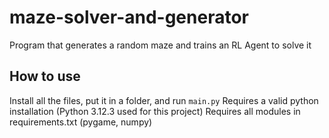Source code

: # maze-solver-and-generator
Program that generates a random maze and trains an RL Agent to solve it

## How to use
Install all the files, put it in a folder, and run `main.py`
Requires a valid python installation (Python 3.12.3 used for this project)
Requires all modules in requirements.txt (pygame, numpy)
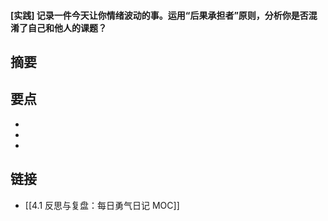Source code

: #### [实践] 记录一件今天让你情绪波动的事。运用“后果承担者”原则，分析你是否混淆了自己和他人的课题？


## 摘要


## 要点

- 
- 
- 

## 链接

- [[4.1 反思与复盘：每日勇气日记 MOC]]
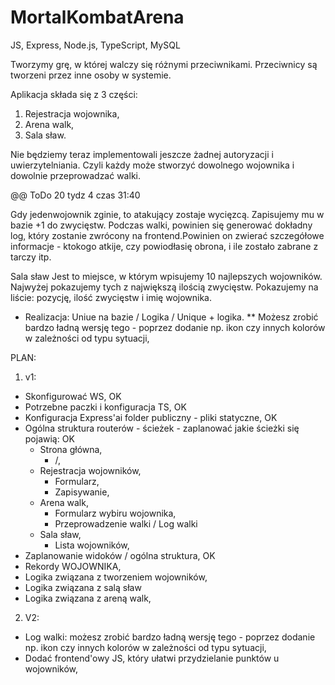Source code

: # MortalKombatArena
 
JS, Express, Node.js, TypeScript, MySQL

Tworzymy grę, w której walczy się różnymi przeciwnikami.
Przeciwnicy są tworzeni przez inne osoby w systemie.

Aplikacja składa się z 3 części:
1. Rejestracja wojownika,
2. Arena walk,
3. Sala sław.

Nie będziemy teraz implementowali jeszcze żadnej autoryzacji i uwierzytelniania. Czyli każdy może stworzyć dowolnego wojownika i dowolnie przeprowadzać walki.

@@ ToDo 20 tydz 4 czas 31:40


Gdy jedenwojownik zginie, to atakujący zostaje wycięzcą. Zapisujemy mu w bazie +1 do zwycięstw.
Podczas walki, powinien się generować dokładny log, który zostanie zwrócony na frontend.Powinien on zwierać szczegółowe informacje - ktokogo atkije, czy powiodłasię obrona, i ile zostało zabrane z tarczy itp.

Sala sław
Jest to miejsce, w którym wpisujemy 10 najlepszych wojowników. Najwyżej pokazujemy tych z największą ilością zwycięstw. Pokazujemy na liście: pozycję, ilość zwycięstw i imię wojownika.

* Realizacja: Uniue na bazie / Logika / Unique + logika.
** Możesz zrobić bardzo ładną wersję tego - poprzez dodanie np. ikon czy innych kolorów w zależności od typu sytuacji,

PLAN:
1. v1:
- Skonfigurować WS, OK
- Potrzebne paczki i konfiguracja TS, OK
- Konfiguracja Express'ai folder publiczny - pliki statyczne, OK
- Ogólna struktura routerów - ścieżek - zaplanować jakie ścieżki się pojawią: OK
    - Strona główna,
      - /,
    - Rejestracja wojowników,
      - Formularz,
      - Zapisywanie,
    - Arena walk,
      - Formularz wybiru wojownika,
      - Przeprowadzenie walki / Log walki
    - Sala sław,
        - Lista wojowników,
- Zaplanowanie widoków / ogólna struktura, OK
- Rekordy WOJOWNIKA,
- Logika związana z tworzeniem wojowników,
- Logika związana z salą sław
- Logika związana z areną walk,
    
2. V2:
- Log walki: możesz zrobić bardzo ładną wersję tego - poprzez dodanie np. ikon czy innych kolorów w zależności od typu sytuacji,
-  Dodać frontend'owy JS, który ułatwi przydzielanie punktów u wojowników,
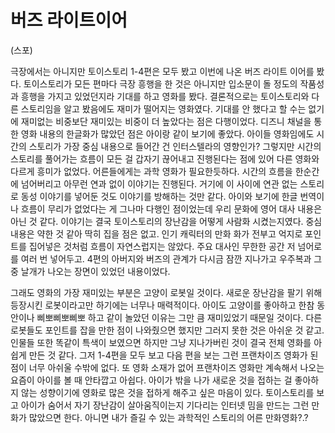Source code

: # 버즈 라이트이어

(스포)

극장에서는 아니지만 토이스토리 1-4편은 모두 봤고 이번에 나온 버즈 라이트 이어를 봤다.
토이스토리가 모든 편마다 극장 흥행을 한 것은 아니지만 입소문이 돌 정도의 작품성과 흥행을 가지고 있었던지라 기대를 하고 영화를 봤다.
결론적으로는 토이스토리와 다른 스토리임을 알고 봤음에도 재미가 떨어지는 영화였다. 기대를 안 했다고 할 수는 없기에 재미없는 비중보단 재미있는 비중이 더 높았다는 점은 다행이었다. 디즈니 채널을 통한 영화 내용의 한글화가 많았던 점은 아이랑 같이 보기에 좋았다.
아이들 영화임에도 시간의 스토리가 가장 중심 내용으로 들어간 건 인터스텔라의 영향인가? 그렇지만 시간의 스토리를 풀어가는 흐름이 모든 걸 갑자기 끊어내고 진행된다는 점에 있어 다른 영화와 다르게 흥미가 없었다. 어른들에게는 과학 영화가 필요한듯하다. 시간의 흐름을 한순간에 넘어버리고 아무런 연과 없이 이야기는 진행된다.
거기에 이 사이에 연관 없는 스토리로 동성 이야기를 넣어둔 것도 이야기를 방해하는 것만 같다. 아이와 보기에 한글 번역이나 흐름이 무리가 없었다는 게 그나마 다행인 점이었는데 우리 문화에 영어 대사 내용은 아닌 것 같다.
이야기는 결국 토이스토리의 장난감을 어떻게 사람화 시켰는지였다. 중심 내용은 약한 것 같아 딱히 집을 점은 없고. 인기 캐릭터의 만화 화가 전부고 억지로 포인트를 집어넣은 것처럼 흐름이 자연스럽지는 않았다.
주요 대사인 무한한 공간 저 넘어로를 여러 번 넣어두고. 4편의 아버지와 버즈의 관계가 다시금 잠깐 지나가고 우주복과 그중 날개가 나오는 장면이 있었던 내용이었다.

그래도 영화의 가장 재미있는 부분은 고양이 로봇일 것이다. 새로운 장난감을 팔기 위해 등장시킨 로봇이라고만 하기에는 너무나 매력적이다. 아이도 고양이를 좋아하고 한참 동안이나 삐뽀삐뽀삐뽀 하고 같이 놀았던 이유는 그만 큼 재미있었기 때문일 것이다.
다른 로봇들도 포인트를 잡을 만한 점이 나와줬으면 했지만 그러지 못한 것은 아쉬운 것 같고. 인물들 또한 똑같이 특색이 보였으면 하지만 그냥 지나가버린  것이 결국 전체 영화를 아쉽게 만든 것 같다.
그저 1-4편을 모두 보고 다음 편을 보는 그런 프랜차이즈 영화가 된 점이 너무 아쉬울 수밖에 없다. 또 영화 소재가 없어 프랜차이즈 영화만 계속해서 나오는 요즘이 아이를 볼 때 안타깝고 아쉽다.
아이가 밖을 나가 새로운 것을 접하는 걸 좋아하지 않는 성향이기에 영화로 많은 것을 접하게 해주고 싶은 마음이 있다. 토이스토리를 보고 아이가 숨어서 자기 장난감이 살아움직이는지 기다리는 인터넷 밈을 만드는 그런 만화가 많았으면 한다.
아니면 내가 즐길 수 있는 과학적인 스토리의 어른 만화영화?.?

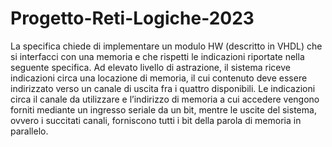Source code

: # Progetto-Reti-Logiche-2023
La specifica chiede di implementare un modulo HW (descritto in VHDL) che si interfacci con una memoria e che rispetti le indicazioni riportate nella seguente specifica.
Ad elevato livello di astrazione, il sistema riceve indicazioni circa una locazione di memoria, il cui contenuto deve essere indirizzato verso un canale di uscita fra i quattro disponibili.
Le indicazioni circa il canale da utilizzare e l’indirizzo di memoria a cui accedere vengono forniti mediante un ingresso seriale da un bit, mentre le uscite del sistema, ovvero i succitati canali, forniscono tutti i bit della parola di memoria in parallelo.
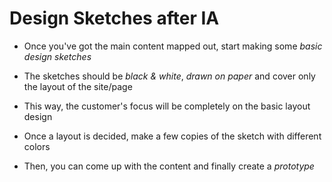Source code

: # Design Sketches after IA

- Once you've got the main content mapped out, start making some *basic design*
*sketches*

- The sketches should be *black & white*, *drawn on paper* and cover only the
layout of the site/page

- This way, the customer's focus will be completely on the basic layout design

- Once a layout is decided, make a few copies of the sketch with different
colors

- Then, you can come up with the content and finally create a *prototype*
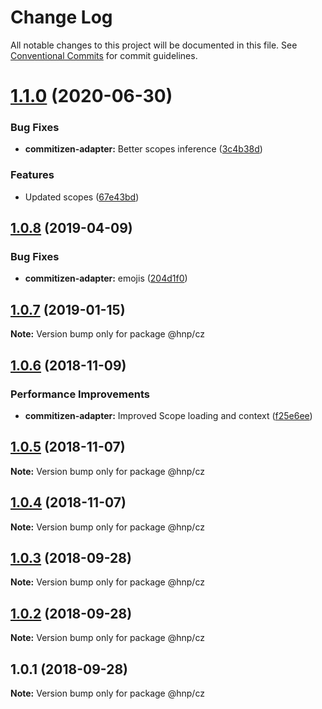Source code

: # Change Log

All notable changes to this project will be documented in this file.
See [Conventional Commits](https://conventionalcommits.org) for commit guidelines.

# [1.1.0](https://github.com/MechanicalHuman/hnp-utilities/compare/@hnp/cz@1.0.8...@hnp/cz@1.1.0) (2020-06-30)

### Bug Fixes

-   **commitizen-adapter:** Better scopes inference ([3c4b38d](https://github.com/MechanicalHuman/hnp-utilities/commit/3c4b38d3df0179b25cdb6c53be1fba2a07623434))

### Features

-   Updated scopes ([67e43bd](https://github.com/MechanicalHuman/hnp-utilities/commit/67e43bdb345e116d38e00ef68b01b77c82233c32))

## [1.0.8](https://github.com/MechanicalHuman/hnp-utilities/compare/@hnp/cz@1.0.7...@hnp/cz@1.0.8) (2019-04-09)

### Bug Fixes

-   **commitizen-adapter:** emojis ([204d1f0](https://github.com/MechanicalHuman/hnp-utilities/commit/204d1f0))

## [1.0.7](https://github.com/MechanicalHuman/hnp-utilities/compare/@hnp/cz@1.0.6...@hnp/cz@1.0.7) (2019-01-15)

**Note:** Version bump only for package @hnp/cz

## [1.0.6](https://github.com/MechanicalHuman/hnp-utilities/compare/@hnp/cz@1.0.5...@hnp/cz@1.0.6) (2018-11-09)

### Performance Improvements

-   **commitizen-adapter:** Improved Scope loading and context ([f25e6ee](https://github.com/MechanicalHuman/hnp-utilities/commit/f25e6ee))

## [1.0.5](https://github.com/MechanicalHuman/hnp-utilities/compare/@hnp/cz@1.0.4...@hnp/cz@1.0.5) (2018-11-07)

**Note:** Version bump only for package @hnp/cz

## [1.0.4](https://github.com/MechanicalHuman/hnp-utilities/compare/@hnp/cz@1.0.3...@hnp/cz@1.0.4) (2018-11-07)

**Note:** Version bump only for package @hnp/cz

<a name="1.0.3"></a>

## [1.0.3](https://github.com/MechanicalHuman/hnp-utilities/compare/@hnp/cz@1.0.2...@hnp/cz@1.0.3) (2018-09-28)

**Note:** Version bump only for package @hnp/cz

<a name="1.0.2"></a>

## [1.0.2](https://github.com/MechanicalHuman/hnp-utilities/compare/@hnp/cz@1.0.1...@hnp/cz@1.0.2) (2018-09-28)

**Note:** Version bump only for package @hnp/cz

<a name="1.0.1"></a>

## 1.0.1 (2018-09-28)

**Note:** Version bump only for package @hnp/cz
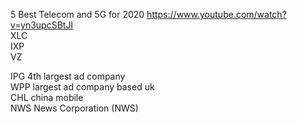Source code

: 



5 Best Telecom and 5G  for 2020 
https://www.youtube.com/watch?v=yn3upcSBtJI   
XLC    
IXP   
VZ   

IPG  4th largest ad company   
WPP  largest ad company based uk   
CHL  china mobile    
NWS  News Corporation (NWS)    
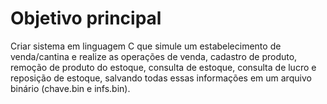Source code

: # Objetivo principal
Criar sistema em linguagem C que simule um estabelecimento de venda/cantina e realize as operações de venda, cadastro de produto, remoção de produto do estoque,
consulta de estoque, consulta de lucro e reposição de estoque, salvando todas essas informações em um arquivo binário (chave.bin e infs.bin).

## Work to complete
Going through the material, find each line with the string "Requires". Then state only how many there are.

## Written reply
2